Could you please return each line of the data that has the word "denotes"?

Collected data
----------------------------------------
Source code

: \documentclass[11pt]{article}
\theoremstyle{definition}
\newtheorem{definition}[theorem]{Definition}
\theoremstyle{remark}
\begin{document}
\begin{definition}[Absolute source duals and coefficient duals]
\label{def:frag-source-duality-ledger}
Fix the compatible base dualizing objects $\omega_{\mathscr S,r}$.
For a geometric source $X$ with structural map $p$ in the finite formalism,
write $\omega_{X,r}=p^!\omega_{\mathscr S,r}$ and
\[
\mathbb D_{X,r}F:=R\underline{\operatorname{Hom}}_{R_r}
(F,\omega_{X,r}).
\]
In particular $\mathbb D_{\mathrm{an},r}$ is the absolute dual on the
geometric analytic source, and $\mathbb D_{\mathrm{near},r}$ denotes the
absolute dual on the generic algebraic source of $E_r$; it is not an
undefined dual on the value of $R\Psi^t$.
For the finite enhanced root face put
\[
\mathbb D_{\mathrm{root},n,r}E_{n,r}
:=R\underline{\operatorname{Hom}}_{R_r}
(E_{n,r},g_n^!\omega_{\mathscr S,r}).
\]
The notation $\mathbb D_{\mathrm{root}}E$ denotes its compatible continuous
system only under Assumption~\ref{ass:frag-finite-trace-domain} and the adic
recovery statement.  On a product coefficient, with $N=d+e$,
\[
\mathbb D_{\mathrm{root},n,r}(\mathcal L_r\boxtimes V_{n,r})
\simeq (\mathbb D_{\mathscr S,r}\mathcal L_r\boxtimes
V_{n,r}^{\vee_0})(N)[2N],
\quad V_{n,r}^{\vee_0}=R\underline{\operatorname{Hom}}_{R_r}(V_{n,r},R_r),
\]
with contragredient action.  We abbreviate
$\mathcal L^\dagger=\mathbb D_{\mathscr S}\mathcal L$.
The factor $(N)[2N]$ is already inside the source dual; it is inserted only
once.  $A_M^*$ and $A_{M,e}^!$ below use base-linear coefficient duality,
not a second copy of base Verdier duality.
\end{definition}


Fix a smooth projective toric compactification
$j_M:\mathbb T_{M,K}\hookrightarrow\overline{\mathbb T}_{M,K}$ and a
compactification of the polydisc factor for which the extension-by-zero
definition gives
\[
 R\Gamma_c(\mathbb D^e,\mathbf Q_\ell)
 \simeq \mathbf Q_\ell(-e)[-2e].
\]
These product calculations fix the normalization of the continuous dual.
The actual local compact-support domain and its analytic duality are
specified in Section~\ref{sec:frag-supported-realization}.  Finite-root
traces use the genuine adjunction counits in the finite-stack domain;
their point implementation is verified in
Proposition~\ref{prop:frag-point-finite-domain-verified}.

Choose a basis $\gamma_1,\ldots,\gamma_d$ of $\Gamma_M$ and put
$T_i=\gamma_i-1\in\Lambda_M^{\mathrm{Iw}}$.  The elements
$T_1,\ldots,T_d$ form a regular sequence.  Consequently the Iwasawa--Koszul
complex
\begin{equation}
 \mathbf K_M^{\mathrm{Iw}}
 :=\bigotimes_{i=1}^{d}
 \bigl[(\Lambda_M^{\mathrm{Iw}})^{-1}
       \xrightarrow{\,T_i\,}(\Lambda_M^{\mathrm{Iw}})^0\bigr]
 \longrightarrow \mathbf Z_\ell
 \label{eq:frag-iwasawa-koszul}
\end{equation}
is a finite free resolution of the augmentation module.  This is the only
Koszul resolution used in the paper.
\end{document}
----------------------------------------
▶ **Finished task**
geometric analytic source, and $\mathbb D_{\mathrm{near},r}$ denotes the
The notation $\mathbb D_{\mathrm{root}}E$ denotes its compatible continuous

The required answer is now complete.